Last year at Halloween, I bought a metric ton of candy because I knew there were so many kids in our neighborhood. All of those kids must have stopped by our house during the first 45 minutes of trick or treating, while we were out with our kids. We had every single piece, minus four, left over at the end of the night. Add that to the loot my kids brought home and we were eating Kit Kats and mini Twix bars until this past June.

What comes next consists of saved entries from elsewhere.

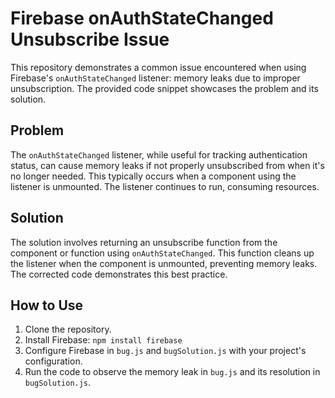 # Firebase onAuthStateChanged Unsubscribe Issue

This repository demonstrates a common issue encountered when using Firebase's `onAuthStateChanged` listener: memory leaks due to improper unsubscription.  The provided code snippet showcases the problem and its solution.

## Problem
The `onAuthStateChanged` listener, while useful for tracking authentication status, can cause memory leaks if not properly unsubscribed from when it's no longer needed.  This typically occurs when a component using the listener is unmounted.  The listener continues to run, consuming resources.

## Solution
The solution involves returning an unsubscribe function from the component or function using `onAuthStateChanged`. This function cleans up the listener when the component is unmounted, preventing memory leaks.  The corrected code demonstrates this best practice.

## How to Use
1. Clone the repository.
2. Install Firebase:  `npm install firebase`
3. Configure Firebase in `bug.js` and `bugSolution.js` with your project's configuration.
4. Run the code to observe the memory leak in `bug.js` and its resolution in `bugSolution.js`.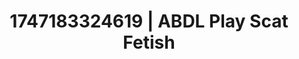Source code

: ---
categories:
- Mormon missionary
- VR porn
- Midnight surrender
- MILF fantasy
- Closeness kink
image: /assets/images/1747183324619.webp
layout: post
seo:
  description: Featured content with high-quality Scat Fetish, ABDL Play. HD images
    available.
  keywords: Scat Fetish, ABDL Play
  og_image: /assets/images/1747183324619.webp
  schema_type: VisualArtwork
tags:
- '#1747183324619'
- ABDL Play
- Scat Fetish
title: 1747183324619 | ABDL Play Scat Fetish
---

I had a plan this year. We live on base now and usually, base housing gets inundated with fun little people in search of treats. But, I’m smart and realized that we live on the end of the last street on base before you get to office buildings so I didn’t over do it. I bought two big bags of candy and tried to get ones that weren’t full of stuff I loved. We sat out with our neighbors and I think when kids came by, they only took from either my bowl or theirs, but not both. We had a lot of candy left over. A LOT. Again, add this to what my kids brought home and we are left with way more candy than we started with. Not only that but now I suddenly like Butterfinger bars and have a deeper love for Kit Kats than I do for our pet fish. People. This is not good for my behind. I need to get rid of this candy. I can’t very well throw it out. My conscious will get the best of me and all the thoughts of starving kids in Timbuktu will keep me up at night. I love nothing more than sleep (except maybe dark chocolate Twix…clearly, I need help) so I need another option. What in the world am I to do? I’ll tell you this. Next year, I’m not buying candy to hand out. I’m taking my kids out in the very beginning of the night and then we’re coming home and handing out what they’ve been given. Win, win.
My favorite part of the whole Halloween experience? At the first house we went to, we encountered some older kids and one of them had a scary costume on. My little Mickey Mouse (aka Brother) said, “Mama, he’s not for real, right? He’s just pretending?” I assured him that it was a kid dressed up like someone scary, not an actual monster with blood running down his face (as an aside: What gives? Why do 8 year olds need to look like they have been chopped to bits? Don’t kids that age still like Power Rangers?) As they passed us again, Brother ran ahead a bit to catch up with them screaming, “Hey! Hey, kid! You don’t scare me! You’re just pretending!”